À l'aube du nouveau continent : l'opéra du jour d'après



Ce en quoi je crois :
l’art comme actualisation de la réalité et médiation existentielle


janvier 2025

« Je crois en un monde où la création transcende l'héritage biologique, où l'artifice devient un chemin vers le sublime. Cette croyance repose sur une dissolution volontaire dans une esthétique maximaliste, une quête où le tragique, dénué de pathos, révèle l'essence structurelle de la condition humaine. Le rejet des origines est ici un acte de foi esthétique. »

Dans ma démarche actuelle, l’art s’impose comme un acte d’actualisation, une manière d’habiter le réel en le renouvelant constamment. Loin d’être une simple réponse aux contingences du monde, il constitue une réalité ajoutée, un supplément qui, par sa propre existence, réécrit les contours du monde qu’il traverse. Chaque acte de création est une violence originelle, un geste qui fracture l’inertie pour engendrer une nouvelle réalité. À force de médiations sur les violences du monde, l’art en révèle les structures sous-jacentes : des bruits blancs, qui, orchestrés, donnent naissance à un « nouveau silence ». Ce silence n’est pas absence, mais une forme construite, une matrice que nous prenons comme référence, à l’image des heures de la journée ou des cycles du calendrier. Il est ce lieu intangible où la création devient une cohabitation avec l’indicible, une confrontation apaisée avec le chaos primitif.

L’art est également une médiation existentielle, un espace où notre vérité ontologique rencontre et transcende les violences du monde. Cette « vérité ontologique » peut être comprise comme le noyau immuable d’un être, ce qui le rend unique dans son essence. L’art, en tant que processus, offre une « nouvelle vérité ontologique », une identité transfigurée par le dialogue entre l’œuvre et celui qui la crée ou la reçoit. Il actualise cette singularité en lui offrant un espace de résonance dans un univers souvent sourd à l’intimité de l’individu.
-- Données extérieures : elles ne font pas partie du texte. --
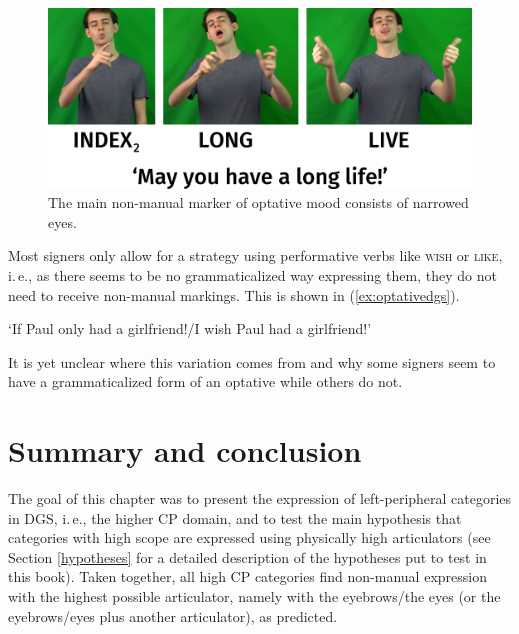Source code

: \begin{figure}[bt]
\centering
	\includegraphics[width=1.0\textwidth]{optative.jpg}
	\caption{The main non-manual marker of optative mood consists of narrowed eyes.}
	\label{optativesnonmanuals}
\end{figure}

Most signers only allow for a strategy using performative verbs like \textsc{wish} or \textsc{like}, i.\,e., as there seems to be no grammaticalized way expressing them, they do not need to receive non-manual markings. This is shown in (\ref{ex:optativedgs}).

\begin{exe}

\glt `If Paul only had a girlfriend!/I wish Paul had a girlfriend!' \label{ex:optativedgs}

\end{exe} 

\noindent It is yet unclear where this variation comes from and why some signers seem to have a grammaticalized form of an optative while others do not.


\section{Summary and conclusion}
The goal of this chapter was to present the expression of left-peripheral categories in DGS, i.\,e., the higher CP domain, and to test the main hypothesis that categories with high scope are expressed using physically high articulators (see Section \ref{hypotheses} for a detailed description of the hypotheses put to test in this book). Taken together, all high CP categories find non-manual expression with the highest possible articulator, namely with the eyebrows/the eyes (or the eyebrows/eyes plus another articulator), as predicted. 

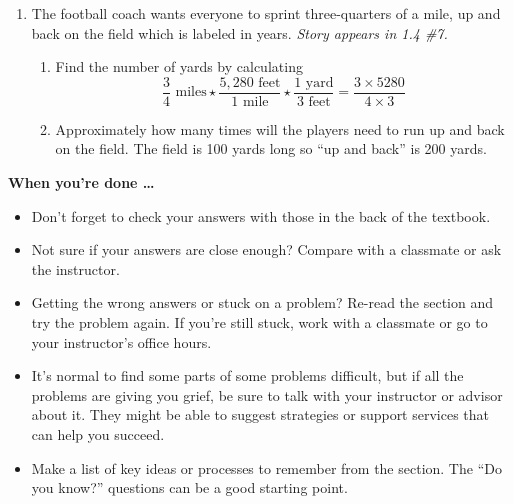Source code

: \begin{enumerate}
\item The football coach wants everyone to sprint three-quarters of a mile, up and back on the field which is labeled in years.  \hfill \emph{Story appears in 1.4 \#7.}
\begin{enumerate}
\item Find the number of yards by calculating
$$\frac{3}{4} \text{ miles}
\star
  \frac{5,280 \text{ feet}}{1 \text{ mile}}
\star
  \frac{1 \text{ yard}}{3 \text{ feet}} = \frac{3 \times 5280}{4 \times 3}$$
  \item Approximately how many times will the players need to run up and back on the field.  The field is 100 yards long so ``up and back'' is 200 yards.  
  \end{enumerate}



  


\end{enumerate}

\bigskip

\noindent \textbf{When you're done \ldots}

\begin{itemize}
\item Don't forget to check your answers with those in the back of the textbook. 
\item Not sure if your answers are close enough? Compare with a classmate or ask the instructor.  
\item Getting the wrong answers or stuck on a problem?  Re-read the section and try the problem again.   If you're still stuck, work with a classmate or go to your instructor's office hours.
\item It's normal to find some parts of some problems difficult, but if all the problems are giving you grief, be sure to talk with your instructor or advisor about it.  They might be able to suggest strategies or support services that can help you succeed.
\item Make a list of key ideas or processes to remember from the section.  The ``Do you know?'' questions can be a good starting point.
\end{itemize}

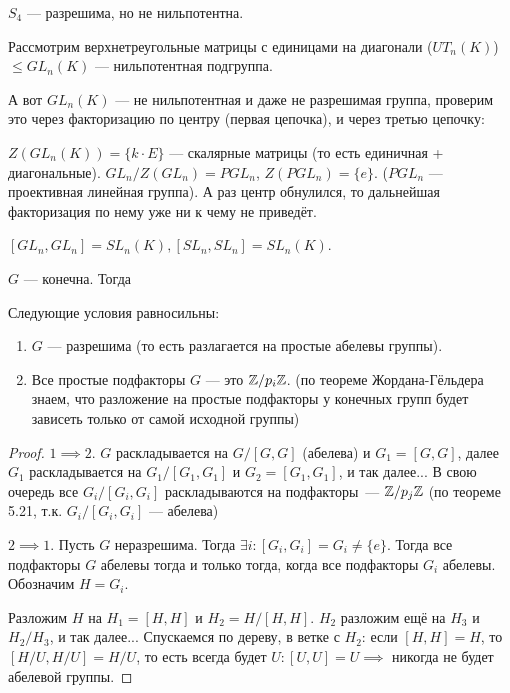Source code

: \begin{example}
    $S_4$ --- разрешима, но не нильпотентна.
\end{example}
\begin{example}
	Рассмотрим верхнетреугольные матрицы {\color{red} с единицами на диагонали}  ($UT_n(K)$) $\le GL_n(K)$  --- {\color{red} нильпотентная} подгруппа.

    А вот $GL_n(K)$ --- не нильпотентная и даже не разрешимая группа, проверим это через факторизацию по центру (первая цепочка), и через третью цепочку:

    $Z(GL_n(K)) = \{k\cdot E\}$ --- скалярные матрицы (то есть единичная + диагональные).  $GL_n / Z(GL_n) = PGL_n$,  $Z(PGL_n) = \{e\}$. ($PGL_n$ --- проективная линейная группа). А раз центр обнулился, то дальнейшая факторизация по нему уже ни к чему не приведёт. 

     $[GL_n, GL_n] = SL_n(K), [SL_n, SL_n] = SL_n(K)$.
\end{example}
\begin{theorem}
    $G$ --- конечна. Тогда

    Следующие условия равносильны:
    \begin{enumerate}
        \item $G$ --- разрешима (то есть разлагается на простые абелевы группы).
        \item Все простые подфакторы $G$ --- это  $\mathbb{Z} / p_i \mathbb{Z}$. (по теореме Жордана-Гёльдера знаем, что разложение на простые подфакторы у конечных групп будет зависеть только от самой исходной группы)
    \end{enumerate}
\end{theorem}
\begin{proof}
	$1 \implies 2$. $G$ раскладывается на $G / [G, G]$ (абелева) и $G_1 = [G, G]$, далее $G_1$ раскладывается на $G_1 / [G_1, G_1]$ и $G_2 = [G_1, G_1]$, и так далее... В свою очередь все $G_i / [G_i, G_i]$ раскладываются на подфакторы~--- $\mathbb{Z} / p_j \mathbb{Z}$ (по теореме 5.21, т.к. $G_i / [G_i, G_i]$ --- абелева)

    $2 \implies 1$. Пусть $G$ неразрешима. Тогда  $\exists i\!: [G_i, G_i] = G_i \neq \{e\}$. Тогда все подфакторы  $G$ абелевы тогда и только тогда, когда все подфакторы  $G_i$ абелевы. Обозначим $H = G_i$.

    Разложим  $H$ на $H_1 = [H, H]$ и $H_2 = H / [H, H]$. $H_2$ разложим ещё на $H_3$ и $H_2 / H_3$, и так далее... Спускаемся по дереву, в ветке с $H_2$: если $[H, H] = H$, то $[H / U, H / U] = H / U$, то есть всегда будет $U: [U, U] = U \implies$ никогда не будет абелевой группы.
\end{proof}

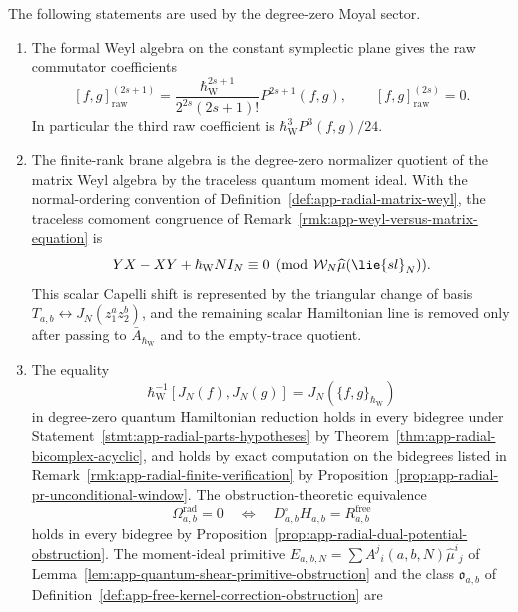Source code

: \begin{prop}
\label{prop:app-moyal-capelli-realization-boundary}
  The following statements are used by the
  degree-zero Moyal sector.
  \begin{enumerate}
    \item The formal Weyl algebra on the constant symplectic plane gives
      the raw commutator coefficients
      \[
        [f,g]_{\mathrm{raw}}^{(2s+1)}
        =
        \frac{\hbar_{\mathrm{W}}^{2s+1}}{2^{2s}(2s+1)!}P^{2s+1}(f,g),
        \qquad
        [f,g]_{\mathrm{raw}}^{(2s)}=0.
      \]
      In particular the third raw coefficient is
      \(\hbar_{\mathrm{W}}^3P^3(f,g)/24\).
    \item The finite-rank brane algebra is the degree-zero normalizer
      quotient of the matrix Weyl algebra by the traceless quantum
      moment ideal.  With the normal-ordering convention of
      Definition~\ref{def:app-radial-matrix-weyl}, the traceless
      comoment congruence of
      Remark~\ref{rmk:app-weyl-versus-matrix-equation} is
      \[
        YX-XY+\hbar_{\mathrm{W}} N I_N\equiv0
        \pmod{\mathcal W_N\widehat\mu(\lie{sl}_N)}.
      \]
      This scalar Capelli shift is represented by the triangular change of
      basis \(T_{a,b}\leftrightarrow J_N(z_1^az_2^b)\), and the remaining
      scalar Hamiltonian line is removed only after passing to
      \(\bar A_{\hbar_{\mathrm{W}}}\) and to the empty-trace quotient.
    \item The equality
      \[
        \hbar_{\mathrm{W}}^{-1}[J_N(f),J_N(g)]
        =
        J_N(\{f,g\}_{\hbar_{\mathrm{W}}})
      \]
      in degree-zero quantum Hamiltonian reduction holds in every
      bidegree under
      Statement~\ref{stmt:app-radial-parts-hypotheses} by
      Theorem~\ref{thm:app-radial-bicomplex-acyclic}, and holds by
      exact computation on the bidegrees listed in
      Remark~\ref{rmk:app-radial-finite-verification} by
      Proposition~\ref{prop:app-radial-pr-unconditional-window}.  The
      obstruction-theoretic equivalence
      \[
        \Omega^{\mathrm{rad}}_{a,b}=0
        \quad\Longleftrightarrow\quad
        D^\square_{a,b}H_{a,b}=R^{\mathrm{free}}_{a,b}
      \]
      holds in every bidegree by
      Proposition~\ref{prop:app-radial-dual-potential-obstruction}.
      The moment-ideal primitive
      \(E_{a,b,N}=\sum A^j{}_i(a,b,N)\widehat\mu^i{}_j\) of
      Lemma~\ref{lem:app-quantum-shear-primitive-obstruction} and the
      class \(\mathfrak o_{a,b}\) of
      Definition~\ref{def:app-free-kernel-correction-obstruction} are

\end{enumerate}
\end{prop}
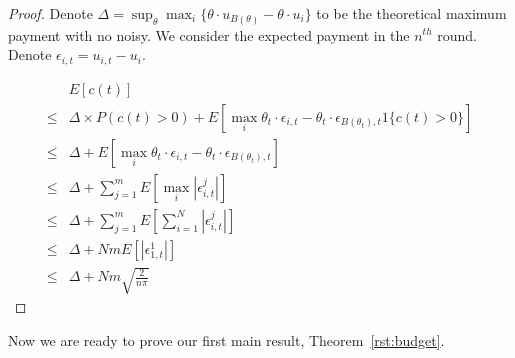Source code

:\documentclass{article}
\begin{document}
\begin{proof}
Denote $\Delta=\sup_{\theta}\max_{i}\{\theta\cdot u_{B(\theta)}-\theta\cdot u_{i}\}$ to be the theoretical maximum payment with no noisy. We consider the expected payment in the $n^{th}$ round. Denote $\epsilon_{i,t}=u_{i,t}-u_{i}$.

\begin{align}
&E[c(t)] \nonumber \\
\leq & \Delta \times P(c(t)>0) + E[\max_{i}\theta_t\cdot \epsilon_{i,t}-\theta_t\cdot \epsilon_{B(\theta_t),t}1\{c(t)>0\}] \nonumber \\
\leq & \Delta + E[\max_{i}\theta_t\cdot \epsilon_{i,t}-\theta_t\cdot \epsilon_{B(\theta_t),t}] \nonumber \\
\leq & \Delta + \sum_{j=1}^{m}E[\max_{i}|\epsilon_{i,t}^{j}|] \nonumber \\
\leq & \Delta + \sum_{j=1}^{m}E\left[\sum_{i=1}^{N}|\epsilon_{i,t}^{j}|\right] \nonumber \\
\leq & \Delta + Nm E[|\epsilon_{1,t}^{1}|] \nonumber \\
\leq & \Delta + Nm \sqrt{\frac{2}{n\pi}} \nonumber
\end{align}

\end{proof}



Now we are ready to prove our first main result, Theorem~\ref{rst:budget}.
\end{document}
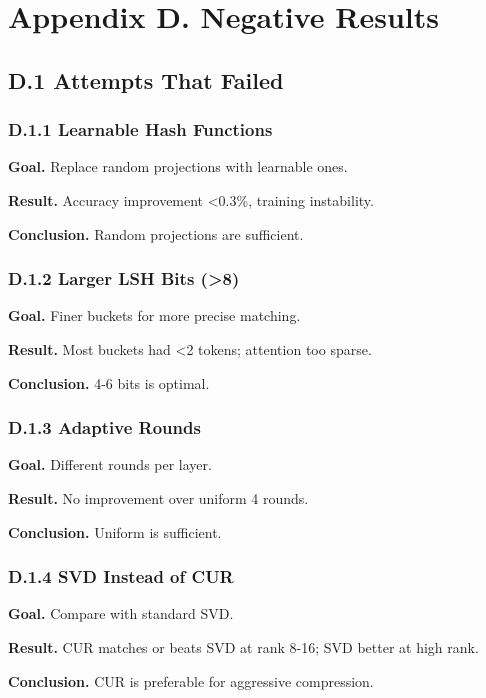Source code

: 
\section{Appendix D. Negative Results}

\subsection{D.1 Attempts That Failed}

\subsubsection{D.1.1 Learnable Hash Functions}

\textbf{Goal.} Replace random projections with learnable ones.

\textbf{Result.} Accuracy improvement \textless{}0.3\%, training instability.

\textbf{Conclusion.} Random projections are sufficient.

\subsubsection{D.1.2 Larger LSH Bits (\textgreater{}8)}

\textbf{Goal.} Finer buckets for more precise matching.

\textbf{Result.} Most buckets had \textless{}2 tokens; attention too sparse.

\textbf{Conclusion.} 4-6 bits is optimal.

\subsubsection{D.1.3 Adaptive Rounds}

\textbf{Goal.} Different rounds per layer.

\textbf{Result.} No improvement over uniform 4 rounds.

\textbf{Conclusion.} Uniform is sufficient.

\subsubsection{D.1.4 SVD Instead of CUR}

\textbf{Goal.} Compare with standard SVD.

\textbf{Result.} CUR matches or beats SVD at rank 8-16; SVD better at high rank.

\textbf{Conclusion.} CUR is preferable for aggressive compression.

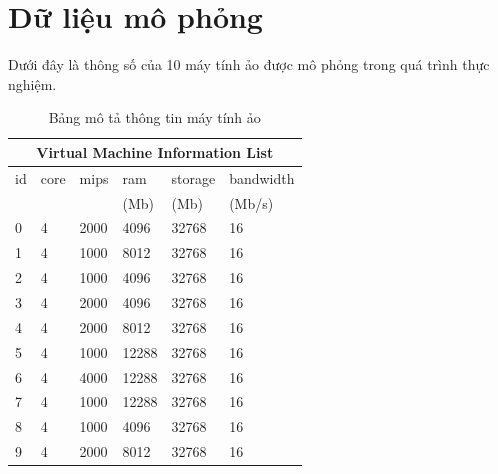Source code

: \documentclass{my_style}
\begin{document}
\section{Dữ liệu mô phỏng}
Dưới đây là thông số của 10 máy tính ảo được mô phỏng trong quá trình thực nghiệm. \\
\begin{table}[h!]
\centering
\caption{Bảng mô tả thông tin máy tính ảo}
\begin{tabular}{| p{1cm} | p{1cm} | p{1cm} | p{1.2cm} | p{1.2cm} | p{2cm} |}
	\hline
	\multicolumn{6}{|c|}{Virtual Machine Information List} \\
	\hline
	id & core	& mips & ram & storage & bandwidth \\
	   &       &      & (Mb)  & (Mb)   & (Mb/s) \\
	\hline
	\hline
	0&4 & 2000 & 4096 & 32768 & 16 \\
	\hline
	1&4&1000&8012&32768&16 \\
	\hline
	2&4&1000&4096&32768&16\\
	\hline
	3&4&2000&4096&32768&16\\
	\hline
	4&4&2000&8012&32768&16\\
	\hline
	5&4&1000&12288&32768&16\\
	\hline
	6&4&4000&12288&32768&16\\
	\hline
	7&4&1000&12288&32768&16\\
	\hline
	8&4&1000&4096&32768&16\\
	\hline
	9&4&2000&8012&32768&16\\
	\hline
\end{tabular}
\label{table:vm_info}
\end{table}
\end{document}
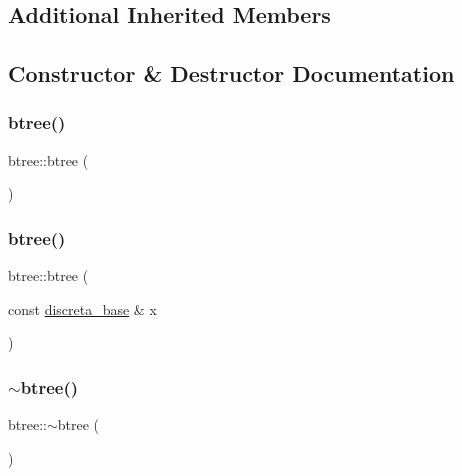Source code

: \subsection*{Additional Inherited Members}


\subsection{Constructor \& Destructor Documentation}
\mbox{\label{classbtree_a91719c0888688e6f11dbeb336f2bd11b}} 
\subsubsection{\texorpdfstring{btree()}{btree()}\hspace{0.1cm}{\footnotesize\ttfamily [1/2]}}
{\footnotesize\ttfamily btree\+::btree (\begin{DoxyParamCaption}{ }\end{DoxyParamCaption})}

\mbox{\label{classbtree_acdd426e62444f342e4fa3ac6a272fb32}} 
\subsubsection{\texorpdfstring{btree()}{btree()}\hspace{0.1cm}{\footnotesize\ttfamily [2/2]}}
{\footnotesize\ttfamily btree\+::btree (\begin{DoxyParamCaption}\item[{const \mbox{\hyperlink{classdiscreta__base}{discreta\+\_\+base}} \&}]{x }\end{DoxyParamCaption})}

\mbox{\label{classbtree_ab3d5728b7a09121f7461fddd08b5f7ef}} 
\subsubsection{\texorpdfstring{$\sim$btree()}{~btree()}}
{\footnotesize\ttfamily btree\+::$\sim$btree (\begin{DoxyParamCaption}{ }\end{DoxyParamCaption})}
L’art, en ce sens, est une opération d’unicité : une alchimie qui fait émerger des vérités inédites en cohérence avec les fragments du monde qu’il recompose.

Enfin, l’art ne prend vie que dans sa réception. Une œuvre d’art, même rejetée, existe dans cet ébranlement qu’elle suscite. En touchant celui qui la contemple, elle perturbe son activité sémiotique, fissurant les cadres interprétatifs établis pour ouvrir des horizons de sens insoupçonnés. L’œuvre devient un « objet esthétique » au moment où elle s’impose comme événement existentiel, reconfigurant la perception de son récepteur. Elle transcende alors sa condition d’objet pour devenir un vecteur de métamorphose, un catalyseur où les vérités individuelles et collectives se redéfinissent.